[Records for this exercise — start]

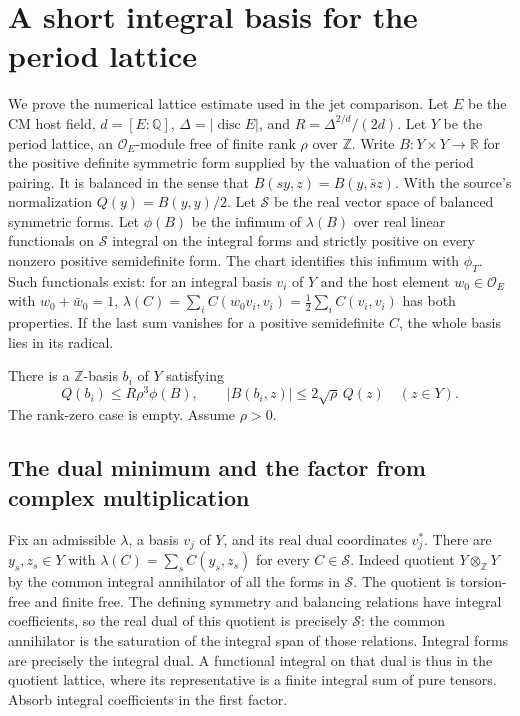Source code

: \section{A short integral basis for the period lattice}
\label{sec:period-basis}

We prove the numerical lattice estimate used in the jet comparison.
Let \(E\) be the CM host field, \(d=[E:\mathbb Q]\),
\(\Delta=|\operatorname{disc}E|\), and \(R=\Delta^{2/d}/(2d)\).
Let \(Y\) be the period lattice, an \(\mathcal O_E\)-module free
of finite rank \(\rho\) over \(\mathbb Z\). Write
\(B:Y\times Y\to\mathbb R\) for the positive definite symmetric
form supplied by the valuation of the period pairing. It is balanced
in the sense that \(B(sy,z)=B(y,\bar s z)\).
With the source's normalization \(Q(y)=B(y,y)/2\). Let
\(\mathcal S\) be the real vector space of balanced symmetric forms.
Let \(\phi(B)\) be the infimum of \(\lambda(B)\) over real linear
functionals on \(\mathcal S\) integral on the integral forms and
strictly positive on every nonzero positive semidefinite form.
The chart identifies this infimum with \(\phi_T\).
Such functionals exist: for an integral basis \(v_i\) of \(Y\) and
the host element \(w_0\in\mathcal O_E\) with \(w_0+\bar w_0=1\),
\(\lambda(C)=\sum_i C(w_0v_i,v_i)=\tfrac12\sum_i C(v_i,v_i)\)
has both properties. If the last sum vanishes for a positive
semidefinite \(C\), the whole basis lies in its radical.

There is a \(\mathbb Z\)-basis \(b_i\) of \(Y\) satisfying
\begin{equation}
  Q(b_i)\le R\rho^3\phi(B),\qquad
  |B(b_i,z)|\le 2\sqrt{\rho}\,Q(z)\quad(z\in Y).
  \label{eq:period-short-basis}
\end{equation}
The rank-zero case is empty. Assume \(\rho>0\).

\subsection{The dual minimum and the factor from complex multiplication}

Fix an admissible \(\lambda\), a basis \(v_j\) of \(Y\), and its
real dual coordinates \(v_j^*\). There are \(y_s,z_s\in Y\) with
\(\lambda(C)=\sum_s C(y_s,z_s)\) for every \(C\in\mathcal S\).
Indeed quotient \(Y\otimes_{\mathbb Z}Y\) by the common integral
annihilator of all the forms in \(\mathcal S\). The quotient is
torsion-free and finite free. The defining symmetry and balancing
relations have integral coefficients, so the real dual of this quotient
is precisely \(\mathcal S\): the common annihilator is the saturation
of the integral span of those relations. Integral forms are precisely
the integral dual. A functional integral on that dual is thus in the
quotient lattice, where its representative is a finite integral sum of
pure tensors. Absorb integral coefficients in the first factor.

[Records for this exercise — finish]

» Instructions for the task: Output the lines above between the one holding "form supplied by" and the one holding "annihilator of all", inclusive, with nothing before or after them.

» Exercise response:
form supplied by the valuation of the period pairing. It is balanced
in the sense that \(B(sy,z)=B(y,\bar s z)\).
With the source's normalization \(Q(y)=B(y,y)/2\). Let
\(\mathcal S\) be the real vector space of balanced symmetric forms.
Let \(\phi(B)\) be the infimum of \(\lambda(B)\) over real linear
functionals on \(\mathcal S\) integral on the integral forms and
strictly positive on every nonzero positive semidefinite form.
The chart identifies this infimum with \(\phi_T\).
Such functionals exist: for an integral basis \(v_i\) of \(Y\) and
the host element \(w_0\in\mathcal O_E\) with \(w_0+\bar w_0=1\),
\(\lambda(C)=\sum_i C(w_0v_i,v_i)=\tfrac12\sum_i C(v_i,v_i)\)
has both properties. If the last sum vanishes for a positive
semidefinite \(C\), the whole basis lies in its radical.

There is a \(\mathbb Z\)-basis \(b_i\) of \(Y\) satisfying
\begin{equation}
  Q(b_i)\le R\rho^3\phi(B),\qquad
  |B(b_i,z)|\le 2\sqrt{\rho}\,Q(z)\quad(z\in Y).
  \label{eq:period-short-basis}
\end{equation}
The rank-zero case is empty. Assume \(\rho>0\).

\subsection{The dual minimum and the factor from complex multiplication}

Fix an admissible \(\lambda\), a basis \(v_j\) of \(Y\), and its
real dual coordinates \(v_j^*\). There are \(y_s,z_s\in Y\) with
\(\lambda(C)=\sum_s C(y_s,z_s)\) for every \(C\in\mathcal S\).
Indeed quotient \(Y\otimes_{\mathbb Z}Y\) by the common integral
annihilator of all the forms in \(\mathcal S\). The quotient is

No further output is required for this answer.